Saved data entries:
· · · · · · ·

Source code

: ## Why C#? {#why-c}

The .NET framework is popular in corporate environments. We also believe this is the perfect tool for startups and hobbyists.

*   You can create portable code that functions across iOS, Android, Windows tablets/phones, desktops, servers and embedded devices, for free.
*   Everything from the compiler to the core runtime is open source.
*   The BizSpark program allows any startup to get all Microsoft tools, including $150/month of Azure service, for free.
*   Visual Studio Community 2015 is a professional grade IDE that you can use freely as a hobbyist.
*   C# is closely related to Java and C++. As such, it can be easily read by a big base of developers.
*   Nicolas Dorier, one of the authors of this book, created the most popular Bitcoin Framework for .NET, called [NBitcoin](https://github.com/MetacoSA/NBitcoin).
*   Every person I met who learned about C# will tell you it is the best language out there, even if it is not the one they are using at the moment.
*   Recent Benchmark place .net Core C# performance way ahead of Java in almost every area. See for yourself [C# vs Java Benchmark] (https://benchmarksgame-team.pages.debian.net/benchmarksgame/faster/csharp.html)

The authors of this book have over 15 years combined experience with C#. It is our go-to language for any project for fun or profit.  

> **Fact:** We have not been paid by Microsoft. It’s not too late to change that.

· · · · · · ·

Your answer consists solely of the lines from the top of the records above through the line that contains "Recent Benchmark place", each echoed exactly.

▶ Result of the exercise:
Source code

: ## Why C#? {#why-c}

The .NET framework is popular in corporate environments. We also believe this is the perfect tool for startups and hobbyists.

*   You can create portable code that functions across iOS, Android, Windows tablets/phones, desktops, servers and embedded devices, for free.
*   Everything from the compiler to the core runtime is open source.
*   The BizSpark program allows any startup to get all Microsoft tools, including $150/month of Azure service, for free.
*   Visual Studio Community 2015 is a professional grade IDE that you can use freely as a hobbyist.
*   C# is closely related to Java and C++. As such, it can be easily read by a big base of developers.
*   Nicolas Dorier, one of the authors of this book, created the most popular Bitcoin Framework for .NET, called [NBitcoin](https://github.com/MetacoSA/NBitcoin).
*   Every person I met who learned about C# will tell you it is the best language out there, even if it is not the one they are using at the moment.
*   Recent Benchmark place .net Core C# performance way ahead of Java in almost every area. See for yourself [C# vs Java Benchmark] (https://benchmarksgame-team.pages.debian.net/benchmarksgame/faster/csharp.html)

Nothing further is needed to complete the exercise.